> _Record extracts_
※ ※ ※

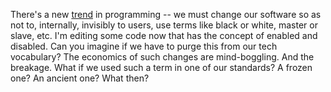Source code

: There's a new <a href="https://www.bbc.com/news/technology-53050955">trend</a> in programming -- we must change our software so as not to, internally, invisibly to users, use terms like black or white, master or slave, etc. I'm editing some code now that has the concept of enabled and disabled. Can you imagine if we have to purge this from our tech vocabulary? The economics of such changes are mind-boggling. And the breakage. What if we used such a term in one of our standards? A frozen one? An ancient one? What then?    
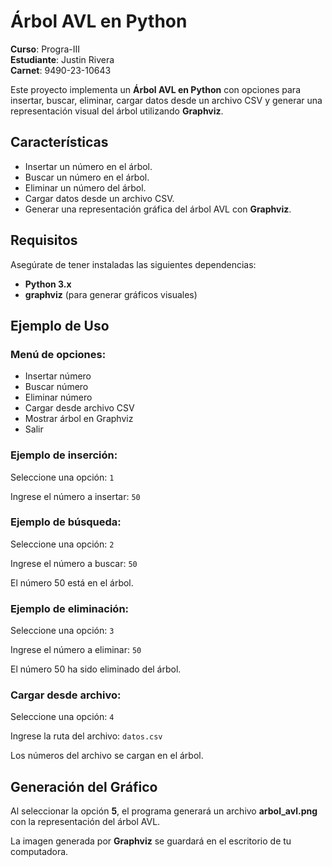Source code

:# Árbol AVL en Python

**Curso**: Progra-III  
**Estudiante**: Justin Rivera  
**Carnet**: 9490-23-10643

Este proyecto implementa un **Árbol AVL en Python** con opciones para insertar, buscar, eliminar, cargar datos desde un archivo CSV y generar una representación visual del árbol utilizando **Graphviz**.

## Características

- Insertar un número en el árbol.
- Buscar un número en el árbol.
- Eliminar un número del árbol.
- Cargar datos desde un archivo CSV.
- Generar una representación gráfica del árbol AVL con **Graphviz**.

## Requisitos

Asegúrate de tener instaladas las siguientes dependencias:

- **Python 3.x**
- **graphviz** (para generar gráficos visuales)
  
## Ejemplo de Uso

### Menú de opciones:
- Insertar número
- Buscar número
- Eliminar número
- Cargar desde archivo CSV
- Mostrar árbol en Graphviz
- Salir

### Ejemplo de inserción:
Seleccione una opción: `1`

Ingrese el número a insertar: `50`

### Ejemplo de búsqueda:
Seleccione una opción: `2`

Ingrese el número a buscar: `50`

El número 50 está en el árbol.

### Ejemplo de eliminación:
Seleccione una opción: `3`

Ingrese el número a eliminar: `50`

El número 50 ha sido eliminado del árbol.

### Cargar desde archivo:
Seleccione una opción: `4`

Ingrese la ruta del archivo: `datos.csv`

Los números del archivo se cargan en el árbol.

## Generación del Gráfico

Al seleccionar la opción **5**, el programa generará un archivo **arbol_avl.png** con la representación del árbol AVL.

La imagen generada por **Graphviz** se guardará en el escritorio de tu computadora.

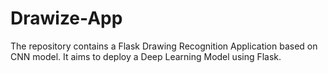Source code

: # Drawize-App
The repository contains a Flask Drawing Recognition Application based on CNN model. It aims to deploy a Deep Learning Model using Flask.
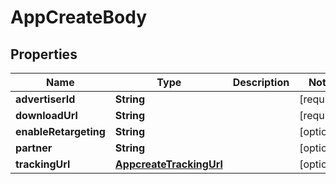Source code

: # AppCreateBody

## Properties
Name | Type | Description | Notes
------------ | ------------- | ------------- | -------------
**advertiserId** | **String** |  |[required]  
**downloadUrl** | **String** |  |[required]  
**enableRetargeting** | **String** |  |  [optional]
**partner** | **String** |  |  [optional]
**trackingUrl** | [**AppcreateTrackingUrl**](AppcreateTrackingUrl.md) |  |  [optional]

※ ※ ※

> _Assignment_
Strip the images and reproduce the remaining records precisely.

> _Result_
Source code

: There's a new <a href="https://www.bbc.com/news/technology-53050955">trend</a> in programming -- we must change our software so as not to, internally, invisibly to users, use terms like black or white, master or slave, etc. I'm editing some code now that has the concept of enabled and disabled. Can you imagine if we have to purge this from our tech vocabulary? The economics of such changes are mind-boggling. And the breakage. What if we used such a term in one of our standards? A frozen one? An ancient one? What then?    
Source code

:# Árbol AVL en Python

**Curso**: Progra-III  
**Estudiante**: Justin Rivera  
**Carnet**: 9490-23-10643

Este proyecto implementa un **Árbol AVL en Python** con opciones para insertar, buscar, eliminar, cargar datos desde un archivo CSV y generar una representación visual del árbol utilizando **Graphviz**.

## Características

- Insertar un número en el árbol.
- Buscar un número en el árbol.
- Eliminar un número del árbol.
- Cargar datos desde un archivo CSV.
- Generar una representación gráfica del árbol AVL con **Graphviz**.

## Requisitos

Asegúrate de tener instaladas las siguientes dependencias:

- **Python 3.x**
- **graphviz** (para generar gráficos visuales)
  
## Ejemplo de Uso

### Menú de opciones:
- Insertar número
- Buscar número
- Eliminar número
- Cargar desde archivo CSV
- Mostrar árbol en Graphviz
- Salir

### Ejemplo de inserción:
Seleccione una opción: `1`

Ingrese el número a insertar: `50`

### Ejemplo de búsqueda:
Seleccione una opción: `2`

Ingrese el número a buscar: `50`

El número 50 está en el árbol.

### Ejemplo de eliminación:
Seleccione una opción: `3`

Ingrese el número a eliminar: `50`

El número 50 ha sido eliminado del árbol.

### Cargar desde archivo:
Seleccione una opción: `4`

Ingrese la ruta del archivo: `datos.csv`

Los números del archivo se cargan en el árbol.

## Generación del Gráfico

Al seleccionar la opción **5**, el programa generará un archivo **arbol_avl.png** con la representación del árbol AVL.

La imagen generada por **Graphviz** se guardará en el escritorio de tu computadora.

Source code

: # Drawize-App
The repository contains a Flask Drawing Recognition Application based on CNN model. It aims to deploy a Deep Learning Model using Flask.
Source code

: # AppCreateBody

## Properties
Name | Type | Description | Notes
------------ | ------------- | ------------- | -------------
**advertiserId** | **String** |  |[required]  
**downloadUrl** | **String** |  |[required]  
**enableRetargeting** | **String** |  |  [optional]
**partner** | **String** |  |  [optional]
**trackingUrl** | [**AppcreateTrackingUrl**](AppcreateTrackingUrl.md) |  |  [optional]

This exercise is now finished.